Sunday, June 30, 2013

Adieu, Uncle Beno


The world lost another fine character this past week.  Benjamin Gibbs Philpott, the BFF's big brother extraordinaire, headed off into the sunset.  He will be sorely missed by his son, his wife, and his baby sister.  Not to mention the church full of friends and family members at his funeral on Friday.  I loved Ben because his sister loved him.  I got to know him over the years, most memorably at Sunset Beach.  After I returned from sabbatical in 2008 and the Ex-Ex and I reunited, we re-tied the knot there on our original anniversary, July 24.  The party was fabulous, held at the King-Philpott compound.  Good food, good drink, six boys, one girlfriend, and Gran Helen.  This is how I will always remember Ben.

Photos of the day--

The happy couple...


My family after the ceremony


My BFF and best maid/matron/buddy/look-a-like/QOATM rocking the pink cowboy hat with me

Ben and his bride

Ben and his family


BFF's oldest and Helen (I wonder what he was up to, too, Gran)
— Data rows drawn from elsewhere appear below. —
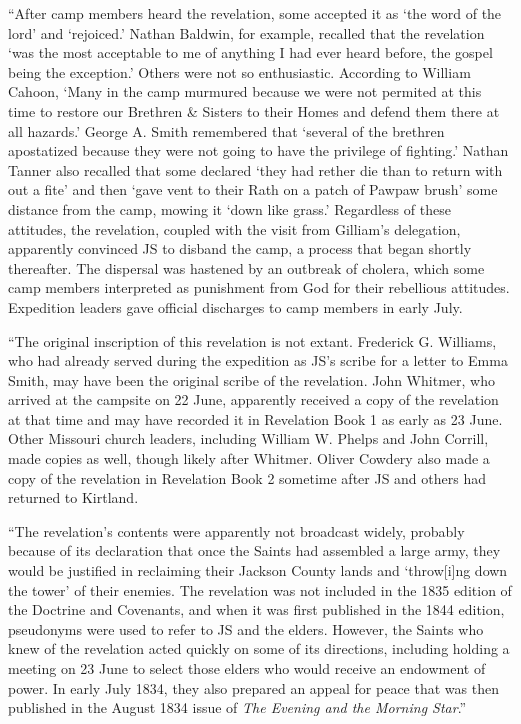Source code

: 			``After camp members heard the revelation, some accepted it as `the word of the lord' and `rejoiced.' Nathan Baldwin, for example, recalled that the revelation `was the most acceptable to me of anything I had ever heard before, the gospel being the exception.' Others were not so enthusiastic. According to William Cahoon, `Many in the camp murmured because we were not permited at this time to restore our Brethren \& Sisters to their Homes and defend them there at all hazards.' George A. Smith remembered that `several of the brethren apostatized because they were not going to have the privilege of fighting.' Nathan Tanner also recalled that some declared `they had rether die than to return with out a fite' and then `gave vent to their Rath on a patch of Pawpaw brush' some distance from the camp, mowing it `down like grass.' Regardless of these attitudes, the revelation, coupled with the visit from Gilliam's delegation, apparently convinced JS to disband the camp, a process that began shortly thereafter. The dispersal was hastened by an outbreak of cholera, which some camp members interpreted as punishment from God for their rebellious attitudes. Expedition leaders gave official discharges to camp members in early July.
			
			``The original inscription of this revelation is not extant. Frederick G. Williams, who had already served during the expedition as JS's scribe for a letter to Emma Smith, may have been the original scribe of the revelation. John Whitmer, who arrived at the campsite on 22 June, apparently received a copy of the revelation at that time and may have recorded it in Revelation Book 1 as early as 23 June. Other Missouri church leaders, including William W. Phelps and John Corrill, made copies as well, though likely after Whitmer. Oliver Cowdery also made a copy of the revelation in Revelation Book 2 sometime after JS and others had returned to Kirtland.
			
			``The revelation's contents were apparently not broadcast widely, probably because of its declaration that once the Saints had assembled a large army, they would be justified in reclaiming their Jackson County lands and `throw[i]ng down the tower' of their enemies. The revelation was not included in the 1835 edition of the Doctrine and Covenants, and when it was first published in the 1844 edition, pseudonyms were used to refer to JS and the elders. However, the Saints who knew of the revelation acted quickly on some of its directions, including holding a meeting on 23 June to select those elders who would receive an endowment of power. In early July 1834, they also prepared an appeal for peace that was then published in the August 1834 issue of \textit{The Evening and the Morning Star}.''
						
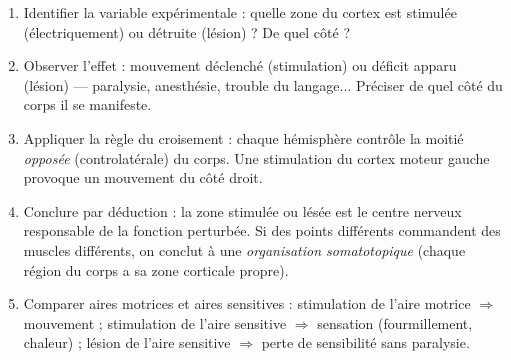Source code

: \documentclass[11pt]{article}
\newcommand{\cle}[1]{{\popxbold\color{popdark}#1}}
\begin{document}
\begin{methode}
\begin{enumerate}
\item \cle{Identifier la variable expérimentale} : quelle zone du cortex est stimulée (électriquement) ou détruite (lésion) ? De quel côté ?
\item \cle{Observer l'effet} : mouvement déclenché (stimulation) ou déficit apparu (lésion) — paralysie, anesthésie, trouble du langage... Préciser de quel côté du corps il se manifeste.
\item \cle{Appliquer la règle du croisement} : chaque hémisphère contrôle la moitié \emph{opposée} (controlatérale) du corps. Une stimulation du cortex moteur gauche provoque un mouvement du côté droit.
\item \cle{Conclure par déduction} : la zone stimulée ou lésée est le centre nerveux responsable de la fonction perturbée. Si des points différents commandent des muscles différents, on conclut à une \emph{organisation somatotopique} (chaque région du corps a sa zone corticale propre).
\item \cle{Comparer aires motrices et aires sensitives} : stimulation de l'aire motrice $\Rightarrow$ mouvement ; stimulation de l'aire sensitive $\Rightarrow$ sensation (fourmillement, chaleur) ; lésion de l'aire sensitive $\Rightarrow$ perte de sensibilité sans paralysie.
\end{enumerate}
\end{methode}
\end{document}
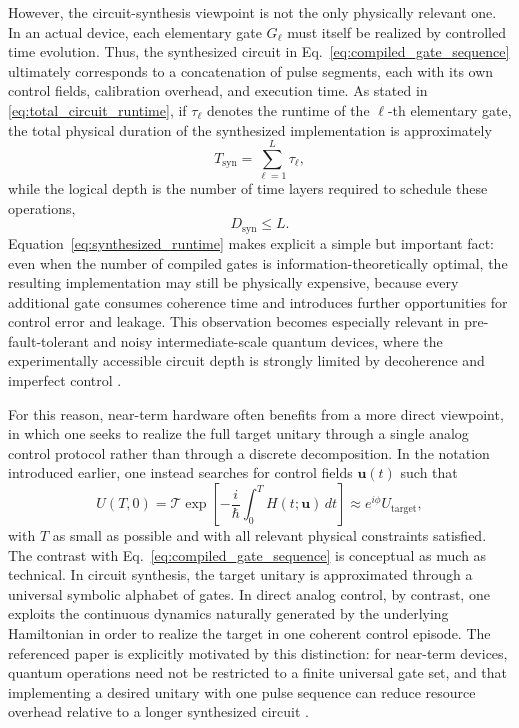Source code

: However, the circuit-synthesis viewpoint is not the only physically relevant one. In an actual device, each elementary gate $G_{\ell}$ must itself be realized by controlled time evolution. Thus, the synthesized circuit in Eq.~\eqref{eq:compiled_gate_sequence} ultimately corresponds to a concatenation of pulse segments, each with its own control fields, calibration overhead, and execution time. 
As stated in \ref{eq:total_circuit_runtime}, if $\tau_{\ell}$ denotes the runtime of the $\ell$-th elementary gate, the total physical duration of the synthesized implementation is approximately
\begin{equation}
T_{\mathrm{syn}}
=
\sum_{\ell=1}^{L} \tau_{\ell},
\label{eq:synthesized_runtime}
\end{equation}
while the logical depth is the number of time layers required to schedule these operations,
\begin{equation}
D_{\mathrm{syn}} \leq L.
\label{eq:logical_depth_definition}
\end{equation}
Equation~\eqref{eq:synthesized_runtime} makes explicit a simple but important fact: even when the number of compiled gates is information-theoretically optimal, the resulting implementation may still be physically expensive, because every additional gate consumes coherence time and introduces further opportunities for control error and leakage. This observation becomes especially relevant in pre-fault-tolerant and noisy intermediate-scale quantum devices, where the experimentally accessible circuit depth is strongly limited by decoherence and imperfect control \cite{Koch2022}.

For this reason, near-term hardware often benefits from a more direct viewpoint, in which one seeks to realize the full target unitary through a single analog control protocol rather than through a discrete decomposition. In the notation introduced earlier, one instead searches for control fields $\bm{u}(t)$ such that
\begin{equation}
U(T,0)
=
\mathcal{T}\exp\!\left[
-\frac{i}{\hbar}\int_{0}^{T} H\!\left(t;\bm{u}\right)\,dt
\right]
\approx
e^{i\phi}U_{\mathrm{target}},
\label{eq:direct_analog_realization}
\end{equation}
with $T$ as small as possible and with all relevant physical constraints satisfied. The contrast with Eq.~\eqref{eq:compiled_gate_sequence} is conceptual as much as technical. In circuit synthesis, the target unitary is approximated through a universal symbolic alphabet of gates. In direct analog control, by contrast, one exploits the continuous dynamics naturally generated by the underlying Hamiltonian in order to realize the target in one coherent control episode. The referenced paper is explicitly motivated by this distinction: for near-term devices, quantum operations need not be restricted to a finite universal gate set, and that implementing a desired unitary with one pulse sequence can reduce resource overhead relative to a longer synthesized circuit \cite{Niu2019}.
Helen surrounded by the girls-- she treated me like a daughter


The master working his magic with Frogmore Stew (note the amazed, hungry looks!)


The secret ingredient?


That night, Ben introduced me to Frogmore Stew, but he also introduced me to M.F.K. Fisher and her writings about food and France.  Ben knew me well enough to know that I would devour her books.  He was a reader and a writer.  I kept up with him through his blog, which he started back in 2009.  His buddy Lee made us laugh and cry with his remarks at the memorial service.  He also read this entry from Funkybeno.  A fitting way to say good-bye.
I am sorry if I have made you cry, BFF.  I want you to remember this fabulous day, too, though, in the midst of your sadness and tears.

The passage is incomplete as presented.